* **Exercise brief**
Take the line that contains "The snake has" as the first line and the final line of the records as the last; return exactly those lines and the lines between.
BEGIN Dataset content
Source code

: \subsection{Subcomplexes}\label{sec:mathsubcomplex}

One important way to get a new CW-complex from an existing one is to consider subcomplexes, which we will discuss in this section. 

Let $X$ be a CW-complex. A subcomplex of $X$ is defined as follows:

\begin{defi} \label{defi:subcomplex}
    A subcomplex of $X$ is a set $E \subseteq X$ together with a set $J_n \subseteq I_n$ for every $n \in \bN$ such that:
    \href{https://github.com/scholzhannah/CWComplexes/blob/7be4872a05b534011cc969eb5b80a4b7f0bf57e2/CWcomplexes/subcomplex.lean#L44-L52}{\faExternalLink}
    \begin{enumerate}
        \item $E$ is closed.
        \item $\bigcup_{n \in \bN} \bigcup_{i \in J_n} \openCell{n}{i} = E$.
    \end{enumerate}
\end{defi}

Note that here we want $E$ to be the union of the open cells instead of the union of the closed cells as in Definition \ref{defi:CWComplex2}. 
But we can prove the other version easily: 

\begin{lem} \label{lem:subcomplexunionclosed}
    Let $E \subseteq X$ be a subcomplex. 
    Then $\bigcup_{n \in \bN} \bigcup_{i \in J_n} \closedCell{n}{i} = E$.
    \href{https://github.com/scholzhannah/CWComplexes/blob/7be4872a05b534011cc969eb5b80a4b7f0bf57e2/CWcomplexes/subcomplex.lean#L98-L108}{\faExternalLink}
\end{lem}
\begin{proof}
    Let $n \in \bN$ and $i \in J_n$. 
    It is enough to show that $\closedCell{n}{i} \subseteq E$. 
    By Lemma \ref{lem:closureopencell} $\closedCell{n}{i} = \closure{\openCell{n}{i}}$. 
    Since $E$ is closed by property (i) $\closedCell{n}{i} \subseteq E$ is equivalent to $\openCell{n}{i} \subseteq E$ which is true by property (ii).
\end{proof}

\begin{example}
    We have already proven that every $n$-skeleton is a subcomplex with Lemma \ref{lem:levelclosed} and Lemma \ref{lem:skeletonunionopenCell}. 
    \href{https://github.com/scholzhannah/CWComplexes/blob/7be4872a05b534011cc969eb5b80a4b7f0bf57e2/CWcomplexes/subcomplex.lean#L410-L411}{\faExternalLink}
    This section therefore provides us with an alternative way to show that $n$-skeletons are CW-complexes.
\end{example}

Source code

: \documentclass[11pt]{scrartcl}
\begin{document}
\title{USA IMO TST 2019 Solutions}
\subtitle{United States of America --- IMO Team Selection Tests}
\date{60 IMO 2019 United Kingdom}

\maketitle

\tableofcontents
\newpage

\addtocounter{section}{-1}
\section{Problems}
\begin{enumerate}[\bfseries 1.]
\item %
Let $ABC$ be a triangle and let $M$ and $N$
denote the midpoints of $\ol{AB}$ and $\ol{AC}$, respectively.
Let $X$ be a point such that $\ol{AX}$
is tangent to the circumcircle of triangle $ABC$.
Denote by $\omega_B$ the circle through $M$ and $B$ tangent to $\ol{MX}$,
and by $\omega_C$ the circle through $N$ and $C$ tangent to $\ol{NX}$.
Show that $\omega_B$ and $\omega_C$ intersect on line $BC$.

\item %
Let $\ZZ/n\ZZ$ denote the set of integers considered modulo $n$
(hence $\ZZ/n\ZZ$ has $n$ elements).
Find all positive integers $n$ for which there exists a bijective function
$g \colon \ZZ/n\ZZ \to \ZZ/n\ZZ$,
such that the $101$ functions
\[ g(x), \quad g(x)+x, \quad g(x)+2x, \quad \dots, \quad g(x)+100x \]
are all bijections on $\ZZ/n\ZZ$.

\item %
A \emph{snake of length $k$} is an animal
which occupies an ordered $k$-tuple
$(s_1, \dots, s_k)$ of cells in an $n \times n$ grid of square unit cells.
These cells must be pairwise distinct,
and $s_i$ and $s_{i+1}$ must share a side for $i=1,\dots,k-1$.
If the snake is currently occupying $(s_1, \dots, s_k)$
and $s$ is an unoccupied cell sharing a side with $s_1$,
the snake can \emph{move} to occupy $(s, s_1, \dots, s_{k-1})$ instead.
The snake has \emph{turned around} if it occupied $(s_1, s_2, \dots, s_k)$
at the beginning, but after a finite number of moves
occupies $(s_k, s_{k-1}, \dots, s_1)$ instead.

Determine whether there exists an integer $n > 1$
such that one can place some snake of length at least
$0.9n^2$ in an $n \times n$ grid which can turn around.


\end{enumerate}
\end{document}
END Dataset content
* **Answer space**
The snake has \emph{turned around} if it occupied $(s_1, s_2, \dots, s_k)$
at the beginning, but after a finite number of moves
occupies $(s_k, s_{k-1}, \dots, s_1)$ instead.

Determine whether there exists an integer $n > 1$
such that one can place some snake of length at least
$0.9n^2$ in an $n \times n$ grid which can turn around.


\end{enumerate}
\end{document}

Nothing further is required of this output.